You can get cash from ATMs (automatic teller machines). They are easy to find here and they all have the Cirrus and Plus interbanking systems, so if you still have an account in your home country you will be able to access that.
Sooner rather than later you will need a local card, linked to a New Zealand bank. For information about setting up a bank account here check our Money and Tax section.
New Zealand supermarkets are open seven days a week until quite late in the evening. As well as food and drink, supermarkets here sell various household items. If you are aged 18 or over you can also buy wine and beer in supermarkets.
If you are not able to get to a supermarket, you can choose from a smaller range of food items at a local ‘dairy’. A dairy is the Kiwi name for a small convenience or corner store.
Some petrol stations sell basic food and household items too.
You can usually find food from your home country in ethnic grocery stores.
If you are a Muslim and have halal requirements, you can find halal butcheries and food stores in many suburbs.
Most suburbs have cafes, restaurants and takeaway (takeout food) outlets.
New Zealanders get around by car, so the larger retailers tend to set up shop on cheaper land on the edge of town. They will either have their own store - sometimes a ‘mega store’ - or they will be part of a shopping centre, sitting alongside smaller specialty stores. Most New Zealand cities and towns have at least one shopping centre.
Most retailers are open at least six days a week, from 9:00am to 5pm. Weekend hours are sometimes limited in smaller towns.
For larger purchases it pays to shop around. Stores regularly have sales and you can save money if you are prepared to wait for these.
Bargaining is not common in New Zealand - shops usually stick to the advertised prices.

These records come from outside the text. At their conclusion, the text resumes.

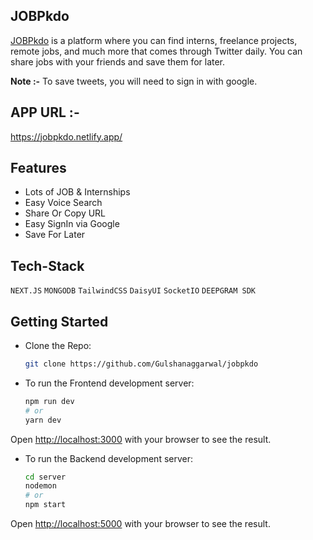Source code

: ## JOBPkdo

[JOBPkdo](https://jobpkdo.netlify.app/) is a platform where you can find interns, freelance projects, remote jobs, and much more that comes through Twitter daily. You can share jobs with your friends and save them for later.

**Note :-** To save tweets, you will need to sign in with google.

## APP URL :-

https://jobpkdo.netlify.app/

## Features

- Lots of JOB & Internships
- Easy Voice Search
- Share Or Copy URL
- Easy SignIn via Google
- Save For Later

## Tech-Stack

`NEXT.JS`
`MONGODB`
`TailwindCSS`
`DaisyUI`
`SocketIO`
`DEEPGRAM SDK`

## Getting Started

- Clone the Repo:

  ```bash
  git clone https://github.com/Gulshanaggarwal/jobpkdo
  ```

- To run the Frontend development server:

  ```bash
  npm run dev
  # or
  yarn dev
  ```

Open [http://localhost:3000](http://localhost:3000) with your browser to see the result.

- To run the Backend development server:

  ```bash
  cd server
  nodemon
  # or
  npm start
  ```

Open [http://localhost:5000](http://localhost:5000) with your browser to see the result.
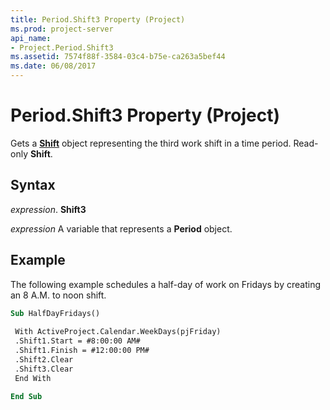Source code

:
 ```yaml
---
title: Period.Shift3 Property (Project)
ms.prod: project-server
api_name:
- Project.Period.Shift3
ms.assetid: 7574f88f-3584-03c4-b75e-ca263a5bef44
ms.date: 06/08/2017
---
```



# Period.Shift3 Property (Project)

Gets a  **[Shift](Project.Shift.md)** object representing the third work shift in a time period. Read-only **Shift**.


## Syntax

 _expression_. **Shift3**

 _expression_ A variable that represents a **Period** object.


## Example

The following example schedules a half-day of work on Fridays by creating an 8 A.M. to noon shift.


```vb
Sub HalfDayFridays() 
 
 With ActiveProject.Calendar.WeekDays(pjFriday) 
 .Shift1.Start = #8:00:00 AM# 
 .Shift1.Finish = #12:00:00 PM# 
 .Shift2.Clear 
 .Shift3.Clear 
 End With 
 
End Sub
```


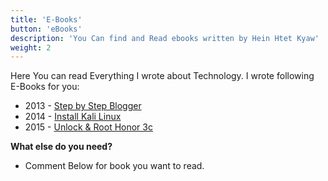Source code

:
 ```yaml
---
title: 'E-Books'
button: 'eBooks'
description: 'You Can find and Read ebooks written by Hein Htet Kyaw'
weight: 2
---
```

Here You can read Everything I wrote about Technology. I wrote following E-Books for you:

- 2013 - [Step by Step Blogger](/ebooks/Blogger.pdf)
- 2014 - [Install Kali Linux](/ebooks/Kali.pdf)
- 2015 - [Unlock & Root Honor 3c](/ebooks/Unlock_&_Root_Honor_3c.pdf)

**What else do you need?**

* Comment Below for book you want to read.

The online shopping information company PriceMe has a price comparison tool you can use to get an idea of who the main retailers are here and what you might expect to pay for things.
Another great way to save is by buying ‘recycled’, ‘second hand’ or ‘used’ goods. New Zealanders are great at this. Browsing TradeMe (our home-grown equivalent to eBay or Craigslist), where you can buy virtually anything second hand, is something of a national pastime.
You can also get excellent bargains and ‘retro’ finds at the charity shops or ‘opshops’ that you will find in most towns and cities.